The idea of manipulating matter at the nanoscale first came up in a 1959 lecture by the late California Institute of Technology professor and Nobel laureate Richard Feynman. But it was not until the 1980s that science began to catch up to Feynman’s vision, thanks to IBM’s scanning tunneling microscope and atomic force microscope, which enabled engineers to see and manipulate individual atoms. That led to nanoscience’s highest-profile achievement: Rice University professor Richard Smalley’s 1985 discovery of fullerenes. Named for science visionary R. Buckminster Fuller, they were the third form of carbon to be discovered, following graphite and diamonds, and for that Smalley earned the 1996 Nobel Prize in chemistry.

As scientists moved into the quantum realm below 100 nanometers, they found that matter behaved in bizarre ways.
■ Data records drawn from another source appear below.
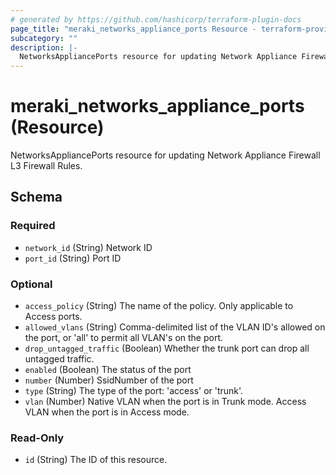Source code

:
 ```yaml
---
# generated by https://github.com/hashicorp/terraform-plugin-docs
page_title: "meraki_networks_appliance_ports Resource - terraform-provider-meraki"
subcategory: ""
description: |-
  NetworksAppliancePorts resource for updating Network Appliance Firewall L3 Firewall Rules.
---
```


# meraki_networks_appliance_ports (Resource)

NetworksAppliancePorts resource for updating Network Appliance Firewall L3 Firewall Rules.



<!-- schema generated by tfplugindocs -->
## Schema

### Required

- `network_id` (String) Network ID
- `port_id` (String) Port ID

### Optional

- `access_policy` (String) The name of the policy. Only applicable to Access ports.
- `allowed_vlans` (String) Comma-delimited list of the VLAN ID's allowed on the port, or 'all' to permit all VLAN's on the port.
- `drop_untagged_traffic` (Boolean) Whether the trunk port can drop all untagged traffic.
- `enabled` (Boolean) The status of the port
- `number` (Number) SsidNumber of the port
- `type` (String) The type of the port: 'access' or 'trunk'.
- `vlan` (Number) Native VLAN when the port is in Trunk mode. Access VLAN when the port is in Access mode.

### Read-Only

- `id` (String) The ID of this resource.
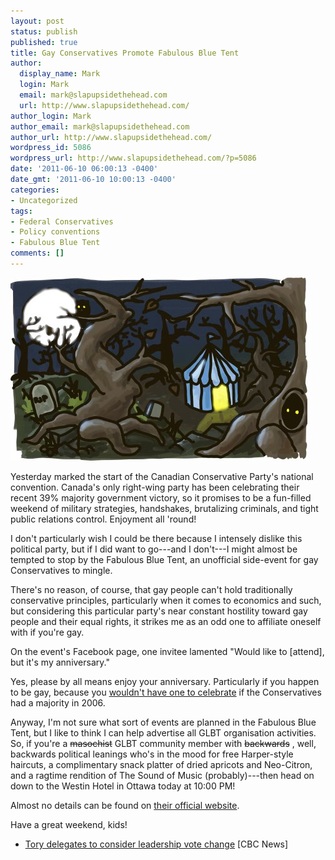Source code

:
 ```yaml
---
layout: post
status: publish
published: true
title: Gay Conservatives Promote Fabulous Blue Tent
author:
  display_name: Mark
  login: Mark
  email: mark@slapupsidethehead.com
  url: http://www.slapupsidethehead.com/
author_login: Mark
author_email: mark@slapupsidethehead.com
author_url: http://www.slapupsidethehead.com/
wordpress_id: 5086
wordpress_url: http://www.slapupsidethehead.com/?p=5086
date: '2011-06-10 06:00:13 -0400'
date_gmt: '2011-06-10 10:00:13 -0400'
categories:
- Uncategorized
tags:
- Federal Conservatives
- Policy conventions
- Fabulous Blue Tent
comments: []
---
```

![A blue tent sits in the middle of a very scary forest](/wp-content/media/2011/06/fabulous-blue-tent.jpg "Situated in the forest of terror, beside the haunted river of intolerance")

Yesterday marked the start of the Canadian Conservative Party's national convention. Canada's only right-wing party has been celebrating their recent 39% majority government victory, so it promises to be a fun-filled weekend of military strategies, handshakes, brutalizing criminals, and tight public relations control. Enjoyment all 'round!

I don't particularly wish I could be there because I intensely dislike this political party, but if I did want to go---and I don't---I might almost be tempted to stop by the Fabulous Blue Tent, an unofficial side-event for gay Conservatives to mingle.

There's no reason, of course, that gay people can't hold traditionally conservative principles, particularly when it comes to economics and such, but considering this particular party's near constant hostility toward gay people and their equal rights, it strikes me as an odd one to affiliate oneself with if you're gay.

On the event's Facebook page, one invitee lamented "Would like to [attend], but it's my anniversary."

Yes, please by all means enjoy your anniversary. Particularly if you happen to be gay, because you [wouldn't have one to celebrate](http://www.slapupsidethehead.com/2006/06/harper-to-resurrect-dead-issue/ "Harper to Resurrect Dead Issue") if the Conservatives had a majority in 2006.

Anyway, I'm not sure what sort of events are planned in the Fabulous Blue Tent, but I like to think I can help advertise all GLBT organisation activities. So, if you're a ~~masochist~~ GLBT community member with ~~backwards~~ , well, backwards political leanings who's in the mood for free Harper-style haircuts, a complimentary snack platter of dried apricots and Neo-Citron, and a ragtime rendition of The Sound of Music (probably)---then head on down to the Westin Hotel in Ottawa today at 10:00 PM!

Almost no details can be found on [their official website](http://fabulousbluetent.ca/ "Again, not that I'd go.").

Have a great weekend, kids!

- [Tory delegates to consider leadership vote change](http://www.cbc.ca/news/politics/story/2011/06/09/pol-conservative-convention-advancer.html) [CBC News]
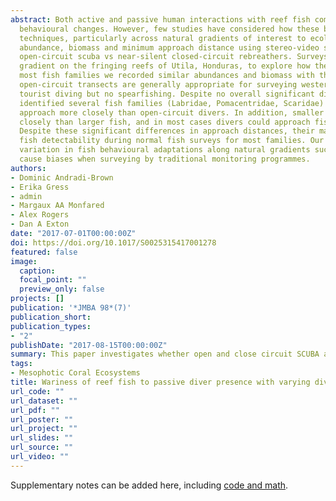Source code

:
 ```yaml
---
abstract: Both active and passive human interactions with reef fish communities are increasingly recognized to cause fish
  behavioural changes. However, few studies have considered how these behavioural adaptations impact standard reef survey
  techniques, particularly across natural gradients of interest to ecologists and reef managers. Here we measure fish
  abundance, biomass and minimum approach distance using stereo-video surveys to compare the effects of bubble-producing
  open-circuit scuba vs near-silent closed-circuit rebreathers. Surveys extended across a shallow to upper-mesophotic
  gradient on the fringing reefs of Utila, Honduras, to explore how the effects of diver gear choice vary with depth. For
  most fish families we recorded similar abundances and biomass with the two diving techniques, suggesting that
  open-circuit transects are generally appropriate for surveying western Atlantic reefs similar to Utila with regular
  tourist diving but no spearfishing. Despite no overall significant difference in fish abundance or biomass, we
  identified several fish families (Labridae, Pomacentridae, Scaridae) that allowed closed-circuit rebreather divers to
  approach more closely than open-circuit divers. In addition, smaller fish generally allowed divers to approach more
  closely than larger fish, and in most cases divers could approach fish more closely on mesophotic than shallow reefs.
  Despite these significant differences in approach distances, their magnitude suggest they are unlikely to affect reef
  fish detectability during normal fish surveys for most families. Our findings highlight the importance of considering
  variation in fish behavioural adaptations along natural gradients such as depth, which otherwise has the potential to
  cause biases when surveying by traditional monitoring programmes.
authors:
- Dominic Andradi-Brown
- Erika Gress 
- admin
- Margaux AA Monfared
- Alex Rogers
- Dan A Exton
date: "2017-07-01T00:00:00Z"
doi: https://doi.org/10.1017/S0025315417001278
featured: false
image:
  caption:
  focal_point: ""
  preview_only: false
projects: []
publication: '*JMBA 98*(7)'
publication_short:
publication_types:
- "2"
publishDate: "2017-08-15T00:00:00Z"
summary: This paper investigates whether open and close circuit SCUBA affect the results of reef fish surveys.
tags:
- Mesophotic Coral Ecosystems
title: Wariness of reef fish to passive diver presence with varying dive gear type across a coral reef depth gradient
url_code: ""
url_dataset: ""
url_pdf: ""
url_poster: ""
url_project: ""
url_slides: ""
url_source: ""
url_video: ""
---
```


Supplementary notes can be added here, including [code and math](https://sourcethemes.com/academic/docs/writing-markdown-latex/).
Aluminum ground into 30-nanometer particles, for example, combusts like rocket fuel when exposed to air. Strands of carbon called nanotubes have 100 times the tensile strength of steel, and semiconductors can emit the colors of the rainbow.

Scientists refer to these nanoscale experiments as bottom-up materials design; the theoretical results sound like science fiction: molecules that target and kill cancer cells, microchips more powerful than the human brain and computers that consume a billion times less energy than today’s.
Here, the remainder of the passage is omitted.